Exercise requirements
Copy each line of the records below that has "platform" in it.

Plain-text document sources
......

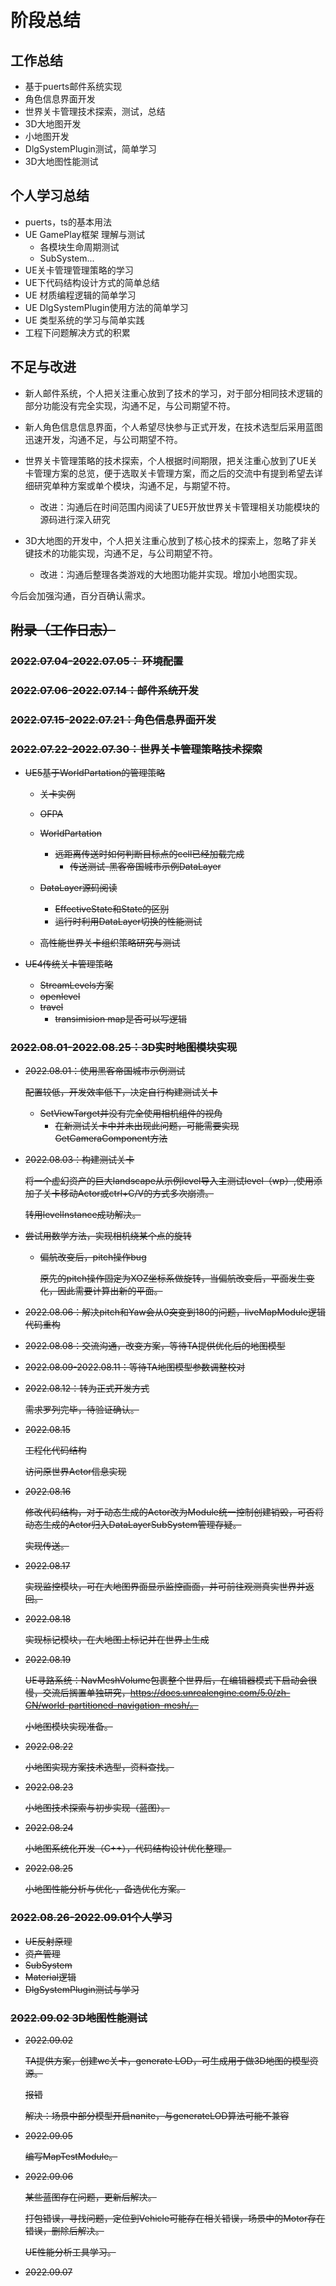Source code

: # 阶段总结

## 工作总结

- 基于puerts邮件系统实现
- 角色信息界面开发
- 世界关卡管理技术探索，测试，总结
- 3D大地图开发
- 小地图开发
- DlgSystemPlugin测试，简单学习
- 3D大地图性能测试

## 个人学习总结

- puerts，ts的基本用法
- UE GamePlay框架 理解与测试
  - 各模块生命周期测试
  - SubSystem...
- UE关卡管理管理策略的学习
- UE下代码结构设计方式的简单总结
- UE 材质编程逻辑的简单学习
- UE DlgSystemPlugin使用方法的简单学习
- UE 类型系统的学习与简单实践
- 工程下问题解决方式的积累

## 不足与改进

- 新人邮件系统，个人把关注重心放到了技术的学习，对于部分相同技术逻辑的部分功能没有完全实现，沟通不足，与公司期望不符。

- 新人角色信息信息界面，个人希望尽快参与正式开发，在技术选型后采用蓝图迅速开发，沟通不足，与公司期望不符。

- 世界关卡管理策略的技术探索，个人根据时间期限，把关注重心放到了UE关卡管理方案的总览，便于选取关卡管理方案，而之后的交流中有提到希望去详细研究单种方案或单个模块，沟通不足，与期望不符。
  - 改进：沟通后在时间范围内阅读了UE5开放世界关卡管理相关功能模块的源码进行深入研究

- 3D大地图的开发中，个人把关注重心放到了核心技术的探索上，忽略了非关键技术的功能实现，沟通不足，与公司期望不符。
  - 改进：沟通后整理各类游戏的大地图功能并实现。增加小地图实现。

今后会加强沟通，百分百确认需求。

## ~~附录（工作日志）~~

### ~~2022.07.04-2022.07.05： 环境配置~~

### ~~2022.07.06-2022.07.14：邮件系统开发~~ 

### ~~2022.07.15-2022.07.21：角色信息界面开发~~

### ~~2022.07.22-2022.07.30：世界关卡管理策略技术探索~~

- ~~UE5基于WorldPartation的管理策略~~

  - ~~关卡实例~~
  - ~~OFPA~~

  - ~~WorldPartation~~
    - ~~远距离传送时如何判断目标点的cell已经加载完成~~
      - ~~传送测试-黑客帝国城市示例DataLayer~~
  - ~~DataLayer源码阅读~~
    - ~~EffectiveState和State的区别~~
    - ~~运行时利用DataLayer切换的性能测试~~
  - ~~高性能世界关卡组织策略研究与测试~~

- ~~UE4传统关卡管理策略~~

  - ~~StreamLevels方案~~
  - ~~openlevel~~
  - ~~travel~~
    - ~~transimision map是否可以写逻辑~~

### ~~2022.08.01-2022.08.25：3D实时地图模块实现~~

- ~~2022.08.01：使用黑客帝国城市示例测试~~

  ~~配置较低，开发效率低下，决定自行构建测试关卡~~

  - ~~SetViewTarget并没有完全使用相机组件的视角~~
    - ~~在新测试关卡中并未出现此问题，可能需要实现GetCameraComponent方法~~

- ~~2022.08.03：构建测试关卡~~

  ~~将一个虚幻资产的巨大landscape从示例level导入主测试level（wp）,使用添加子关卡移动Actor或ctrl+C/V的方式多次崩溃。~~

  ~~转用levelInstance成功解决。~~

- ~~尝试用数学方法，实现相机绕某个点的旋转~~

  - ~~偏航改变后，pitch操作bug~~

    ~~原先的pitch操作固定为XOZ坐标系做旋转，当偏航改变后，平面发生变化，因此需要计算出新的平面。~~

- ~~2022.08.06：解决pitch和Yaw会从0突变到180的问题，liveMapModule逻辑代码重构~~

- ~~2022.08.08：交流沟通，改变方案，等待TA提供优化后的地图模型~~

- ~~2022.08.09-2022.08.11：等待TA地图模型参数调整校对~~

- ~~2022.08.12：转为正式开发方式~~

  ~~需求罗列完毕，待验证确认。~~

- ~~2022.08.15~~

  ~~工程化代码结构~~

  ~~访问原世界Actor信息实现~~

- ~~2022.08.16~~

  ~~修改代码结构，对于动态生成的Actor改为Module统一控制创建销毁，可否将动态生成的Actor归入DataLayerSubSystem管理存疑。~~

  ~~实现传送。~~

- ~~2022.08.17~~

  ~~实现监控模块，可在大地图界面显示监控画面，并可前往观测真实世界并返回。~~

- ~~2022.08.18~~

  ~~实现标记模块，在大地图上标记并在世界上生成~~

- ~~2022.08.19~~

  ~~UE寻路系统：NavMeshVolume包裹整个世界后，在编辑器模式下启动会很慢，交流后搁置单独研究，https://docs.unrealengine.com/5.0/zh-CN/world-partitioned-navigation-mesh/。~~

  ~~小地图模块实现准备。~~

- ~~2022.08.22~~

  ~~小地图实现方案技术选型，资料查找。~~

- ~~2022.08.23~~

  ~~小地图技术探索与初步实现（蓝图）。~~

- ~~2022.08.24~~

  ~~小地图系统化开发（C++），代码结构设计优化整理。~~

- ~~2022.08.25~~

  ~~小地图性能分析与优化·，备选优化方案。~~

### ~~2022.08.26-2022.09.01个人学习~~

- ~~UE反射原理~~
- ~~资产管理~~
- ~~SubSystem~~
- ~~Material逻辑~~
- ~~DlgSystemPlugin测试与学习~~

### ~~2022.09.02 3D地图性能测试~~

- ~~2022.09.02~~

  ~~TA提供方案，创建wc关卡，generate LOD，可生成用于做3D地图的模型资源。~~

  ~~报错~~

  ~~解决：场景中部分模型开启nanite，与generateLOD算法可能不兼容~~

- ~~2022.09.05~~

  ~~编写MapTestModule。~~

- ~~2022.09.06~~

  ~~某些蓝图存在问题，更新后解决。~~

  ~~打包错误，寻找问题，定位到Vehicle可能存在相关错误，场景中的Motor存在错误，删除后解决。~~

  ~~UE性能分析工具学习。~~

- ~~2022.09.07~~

......

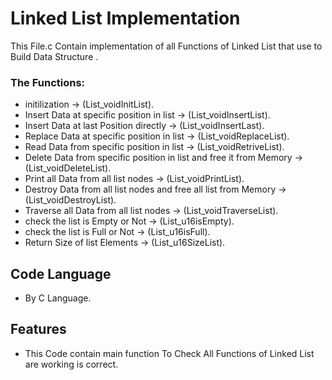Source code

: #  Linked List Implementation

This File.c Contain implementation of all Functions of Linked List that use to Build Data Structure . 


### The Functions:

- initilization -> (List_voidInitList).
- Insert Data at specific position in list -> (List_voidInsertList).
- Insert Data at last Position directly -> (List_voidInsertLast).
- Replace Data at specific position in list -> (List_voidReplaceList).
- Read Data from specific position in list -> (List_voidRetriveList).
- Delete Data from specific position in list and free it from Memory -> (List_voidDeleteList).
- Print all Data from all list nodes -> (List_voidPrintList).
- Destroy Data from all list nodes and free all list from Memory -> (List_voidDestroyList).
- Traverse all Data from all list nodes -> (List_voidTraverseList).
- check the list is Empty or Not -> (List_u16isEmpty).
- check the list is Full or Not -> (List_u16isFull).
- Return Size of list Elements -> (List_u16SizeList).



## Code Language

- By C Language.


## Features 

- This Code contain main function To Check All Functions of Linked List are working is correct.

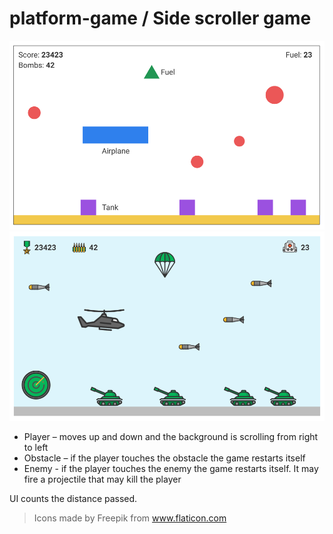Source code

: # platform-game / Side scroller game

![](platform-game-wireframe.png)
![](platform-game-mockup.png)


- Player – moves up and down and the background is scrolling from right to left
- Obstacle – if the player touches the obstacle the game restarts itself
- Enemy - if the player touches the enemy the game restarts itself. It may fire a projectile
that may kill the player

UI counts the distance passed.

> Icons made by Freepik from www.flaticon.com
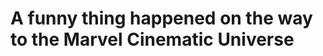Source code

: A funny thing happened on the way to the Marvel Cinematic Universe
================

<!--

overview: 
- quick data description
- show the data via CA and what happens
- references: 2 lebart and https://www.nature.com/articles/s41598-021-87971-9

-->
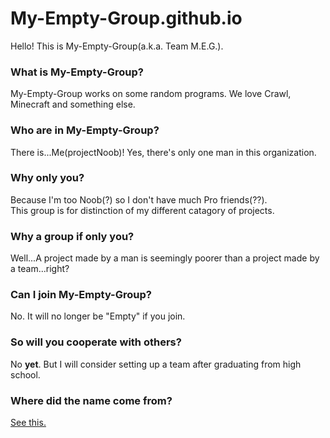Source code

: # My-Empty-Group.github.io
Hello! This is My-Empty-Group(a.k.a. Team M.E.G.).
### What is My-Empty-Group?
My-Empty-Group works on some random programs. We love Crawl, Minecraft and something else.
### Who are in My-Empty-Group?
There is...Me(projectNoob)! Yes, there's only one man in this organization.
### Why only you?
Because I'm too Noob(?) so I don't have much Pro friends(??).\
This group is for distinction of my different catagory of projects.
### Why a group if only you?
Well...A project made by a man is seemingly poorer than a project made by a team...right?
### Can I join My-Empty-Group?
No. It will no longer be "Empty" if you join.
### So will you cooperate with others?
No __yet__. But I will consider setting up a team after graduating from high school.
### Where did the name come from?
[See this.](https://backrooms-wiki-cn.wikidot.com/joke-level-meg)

......

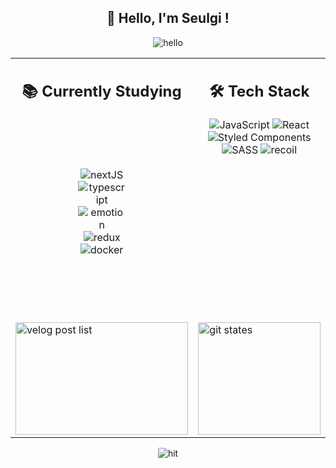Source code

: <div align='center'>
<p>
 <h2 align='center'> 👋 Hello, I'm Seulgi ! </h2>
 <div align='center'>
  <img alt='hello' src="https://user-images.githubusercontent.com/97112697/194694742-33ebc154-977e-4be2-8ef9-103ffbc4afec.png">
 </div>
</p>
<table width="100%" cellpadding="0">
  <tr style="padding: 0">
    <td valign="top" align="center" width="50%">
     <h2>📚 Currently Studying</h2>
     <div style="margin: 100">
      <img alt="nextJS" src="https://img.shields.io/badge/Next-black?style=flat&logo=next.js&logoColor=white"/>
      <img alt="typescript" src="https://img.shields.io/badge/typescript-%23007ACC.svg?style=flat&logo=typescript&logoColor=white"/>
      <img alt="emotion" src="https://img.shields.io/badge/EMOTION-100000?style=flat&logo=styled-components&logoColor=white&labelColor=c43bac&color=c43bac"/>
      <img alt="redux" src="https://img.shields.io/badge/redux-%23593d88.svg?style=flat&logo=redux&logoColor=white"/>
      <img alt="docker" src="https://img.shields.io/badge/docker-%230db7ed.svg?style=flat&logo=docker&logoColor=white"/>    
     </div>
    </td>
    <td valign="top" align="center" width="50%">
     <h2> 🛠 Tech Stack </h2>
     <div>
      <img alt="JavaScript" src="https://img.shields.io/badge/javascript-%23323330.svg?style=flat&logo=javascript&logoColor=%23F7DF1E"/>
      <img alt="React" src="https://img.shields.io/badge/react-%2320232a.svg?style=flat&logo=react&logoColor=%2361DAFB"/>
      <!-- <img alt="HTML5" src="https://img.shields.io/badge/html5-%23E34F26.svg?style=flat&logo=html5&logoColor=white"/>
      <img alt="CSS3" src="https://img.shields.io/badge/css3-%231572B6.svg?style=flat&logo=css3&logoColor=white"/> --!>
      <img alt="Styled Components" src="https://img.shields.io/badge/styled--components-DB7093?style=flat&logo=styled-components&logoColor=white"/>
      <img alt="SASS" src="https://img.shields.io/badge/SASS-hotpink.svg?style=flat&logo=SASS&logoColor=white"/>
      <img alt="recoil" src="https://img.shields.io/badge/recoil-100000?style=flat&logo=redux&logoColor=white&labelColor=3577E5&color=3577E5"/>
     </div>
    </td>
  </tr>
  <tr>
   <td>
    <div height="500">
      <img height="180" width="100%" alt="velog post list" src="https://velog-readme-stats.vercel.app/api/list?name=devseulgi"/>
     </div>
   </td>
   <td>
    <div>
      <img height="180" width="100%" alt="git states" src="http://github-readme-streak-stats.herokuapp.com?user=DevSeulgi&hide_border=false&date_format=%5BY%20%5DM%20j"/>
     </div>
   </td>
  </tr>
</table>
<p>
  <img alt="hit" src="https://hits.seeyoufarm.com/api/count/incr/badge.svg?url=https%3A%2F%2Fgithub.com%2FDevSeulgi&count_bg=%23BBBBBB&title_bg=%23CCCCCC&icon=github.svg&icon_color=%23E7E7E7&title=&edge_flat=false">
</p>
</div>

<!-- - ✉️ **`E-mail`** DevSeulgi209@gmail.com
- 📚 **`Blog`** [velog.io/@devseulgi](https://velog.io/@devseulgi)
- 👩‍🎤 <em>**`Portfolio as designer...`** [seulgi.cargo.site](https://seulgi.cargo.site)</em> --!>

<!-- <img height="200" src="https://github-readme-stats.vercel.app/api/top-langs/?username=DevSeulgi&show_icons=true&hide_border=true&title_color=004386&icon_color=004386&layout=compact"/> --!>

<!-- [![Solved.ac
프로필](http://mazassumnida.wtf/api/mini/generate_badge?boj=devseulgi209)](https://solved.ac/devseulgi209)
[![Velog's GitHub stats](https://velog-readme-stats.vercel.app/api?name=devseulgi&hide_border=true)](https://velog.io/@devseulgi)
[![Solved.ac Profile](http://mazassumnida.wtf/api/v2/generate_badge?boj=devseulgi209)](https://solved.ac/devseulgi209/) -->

......

Task result
: # platform-game / Side scroller game
![](platform-game-wireframe.png)
![](platform-game-mockup.png)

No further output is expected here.